Mary Creagh says failure to act in Syria “opened the door to ISIS”

6th July, 2015 1:32 pm

mary creagh

Shadow International Development Secretary Mary Creagh has said that the failure of western governments to act against Bashar al-Assad in 2013 helped give rise to jihadist group ISIS. Writing for Progress Magazine, Creagh describes the vote that stopped the possibility of UK intervention in Syria as a “shock defeat” that “reverberated around the world”.

Following the use of chemical weapons in Syria two years ago, the Government put forward a motion to begin military action against Assad’s regime. Creagh outlines the series of criteria Labour put forward that the proposed action would have to meet for the party to support it – and says there was a “widely held view that the doctrine of humanitarian intervention and the responsibility to protect gave a legal basis for intervention.”

The former leadership candidate says that there was a belief in Labour ranks that their opposition to the Government proposal would not be enough to stop it:

“The assumption was that we would vote for our motion and lose, and then the Tories would put their motion and win. On any future government motion, specifically authorising air strikes, Labour would, in all probability, have backed the government.”

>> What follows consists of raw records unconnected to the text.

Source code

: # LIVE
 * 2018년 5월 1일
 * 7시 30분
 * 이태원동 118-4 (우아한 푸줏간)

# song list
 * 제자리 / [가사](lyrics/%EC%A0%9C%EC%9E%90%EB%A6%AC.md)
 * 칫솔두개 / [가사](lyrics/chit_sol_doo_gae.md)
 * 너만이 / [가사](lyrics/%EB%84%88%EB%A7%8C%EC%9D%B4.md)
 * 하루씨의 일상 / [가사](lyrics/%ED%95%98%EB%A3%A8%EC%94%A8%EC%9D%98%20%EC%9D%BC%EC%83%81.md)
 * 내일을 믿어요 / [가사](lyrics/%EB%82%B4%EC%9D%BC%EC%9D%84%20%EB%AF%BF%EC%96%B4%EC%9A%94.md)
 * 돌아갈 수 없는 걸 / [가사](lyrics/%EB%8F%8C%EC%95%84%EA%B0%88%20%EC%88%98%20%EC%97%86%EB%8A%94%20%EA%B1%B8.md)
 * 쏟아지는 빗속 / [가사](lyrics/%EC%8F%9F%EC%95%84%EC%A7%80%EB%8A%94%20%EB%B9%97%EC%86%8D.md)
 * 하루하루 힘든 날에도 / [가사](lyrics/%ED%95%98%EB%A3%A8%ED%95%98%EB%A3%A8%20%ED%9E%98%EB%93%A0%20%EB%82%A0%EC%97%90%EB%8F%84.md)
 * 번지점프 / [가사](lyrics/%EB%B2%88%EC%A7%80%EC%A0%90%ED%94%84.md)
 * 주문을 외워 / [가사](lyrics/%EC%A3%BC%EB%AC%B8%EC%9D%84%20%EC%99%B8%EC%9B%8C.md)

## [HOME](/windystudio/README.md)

There are rumours that Cameron will again propose airstrikes in Syria this summer, this time targeting ISIS bases following the terrorist attack in Tunisia last month. Many believe Labour will support this action, although Jeremy Corbyn has already said he is opposed to the idea.

But Creagh says that the action now is a direct result of inaction two years ago, which she argues came from Cameron’s failure “to do the heavy lifting with his backbenchers” and win enough support within his own party. The Wakefield MP writes:

“The west’s failure to protect the Syrian people from Assad’s state terror opened the door to Isis stepping in and offering resistance to his regime.”

Could this be the start of a new Labour position on Middle East intervention?